I would tell myself that I had to write an article, or work on my book, and then I’d almost immediately check email or go read something online. I’d find excuses to clean, or start playing an online game, or watch videos. Anything but what I needed to work on.
It was like I had no control over myself. I felt horrible, of course, because then I felt like I had no self-control, no discipline. This is the cycle of urge-act-guilt that we’ve all felt.
How do you overcome this cycle? The first part of the cycle is actually invisible to most people. The urges act in the dark. And so the most important step in breaking the cycle is to take away the invisibility. Shine a light on the darkness. See what’s going on, so you can consciously change it.
That’s what I did with procrastination. I would stop myself before going to check email (for example), and just pause for a second. Then I’d watch this urge to switch from my writing to another task. What was this urge like? It was a strong feeling that seemed to come from nowhere, and I’d feel it in my chest, rising up my neck into my head. What a strange sensation!
Then I’d watch what would happen if i just sat and didn’t follow this urge. It would get stronger, and I’d sometimes panic a little, like I needed to act on this urge immediately! But then it would go away, and I’d calm down.
I was shining the light of mindfulness on these invisible urges. They are incredibly powerful when they’re invisible, and we just act on them without thinking. But with this mindful spotlight, I could turn them from invisible to visible, and watch them in action. When they’re visible, these urges lose their power. Now they’re just ordinary feelings, that come and go.
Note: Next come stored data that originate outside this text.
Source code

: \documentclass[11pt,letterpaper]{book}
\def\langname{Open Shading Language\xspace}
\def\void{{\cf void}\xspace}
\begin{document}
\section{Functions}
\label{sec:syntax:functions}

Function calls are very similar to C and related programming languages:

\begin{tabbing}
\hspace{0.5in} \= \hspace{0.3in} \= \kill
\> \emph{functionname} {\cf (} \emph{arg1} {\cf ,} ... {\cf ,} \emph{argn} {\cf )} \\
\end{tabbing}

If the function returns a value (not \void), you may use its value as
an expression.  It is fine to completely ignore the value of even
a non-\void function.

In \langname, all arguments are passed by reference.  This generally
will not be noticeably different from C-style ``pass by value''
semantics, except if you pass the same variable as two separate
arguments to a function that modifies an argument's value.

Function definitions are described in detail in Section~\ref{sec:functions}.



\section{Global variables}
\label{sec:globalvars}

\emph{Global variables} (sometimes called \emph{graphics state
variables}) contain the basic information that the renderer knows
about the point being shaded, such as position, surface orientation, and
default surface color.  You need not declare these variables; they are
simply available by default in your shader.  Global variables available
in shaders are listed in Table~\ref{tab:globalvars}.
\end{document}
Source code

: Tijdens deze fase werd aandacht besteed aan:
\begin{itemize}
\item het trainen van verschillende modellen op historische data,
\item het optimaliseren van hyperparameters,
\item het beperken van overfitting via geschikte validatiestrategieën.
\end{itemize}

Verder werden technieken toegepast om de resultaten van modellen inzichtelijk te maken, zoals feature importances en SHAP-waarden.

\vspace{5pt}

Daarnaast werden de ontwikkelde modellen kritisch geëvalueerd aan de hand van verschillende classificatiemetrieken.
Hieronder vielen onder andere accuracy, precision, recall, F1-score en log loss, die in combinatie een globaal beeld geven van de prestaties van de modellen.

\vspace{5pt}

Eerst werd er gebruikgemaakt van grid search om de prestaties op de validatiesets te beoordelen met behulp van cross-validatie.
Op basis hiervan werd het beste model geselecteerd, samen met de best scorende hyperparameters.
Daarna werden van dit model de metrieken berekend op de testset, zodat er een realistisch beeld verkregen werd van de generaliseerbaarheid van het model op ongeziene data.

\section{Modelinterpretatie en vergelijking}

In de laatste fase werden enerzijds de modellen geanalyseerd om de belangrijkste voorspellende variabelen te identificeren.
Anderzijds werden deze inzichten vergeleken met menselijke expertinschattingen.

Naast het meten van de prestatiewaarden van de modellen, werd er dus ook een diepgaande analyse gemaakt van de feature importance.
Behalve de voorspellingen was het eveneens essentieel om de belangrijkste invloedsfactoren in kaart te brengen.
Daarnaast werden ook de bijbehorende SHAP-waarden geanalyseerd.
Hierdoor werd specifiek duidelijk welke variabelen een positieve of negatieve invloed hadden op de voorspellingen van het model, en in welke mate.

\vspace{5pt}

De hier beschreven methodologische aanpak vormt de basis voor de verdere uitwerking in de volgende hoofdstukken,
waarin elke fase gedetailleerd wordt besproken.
Amazingly, this works on any habit. Every habit seems to come with unbidden urges to procrastinate on the habit. If you want to write, read more, wake early, meditate … you’ll also have the urge to go do something else, to put the habit off. And when you use the spotlight of mindfulness on these urges, you can take their power away and rationally decide what you’d like to do.
Mission: Watch your urges
Today as you do your habit, mindfully watch any urges that come up. Do this every day, if you can remember, and then journal about these urges. Be curious about them: what do they feel like? What happens if you don’t act on them? Can you delay for just a minute or two when they come up?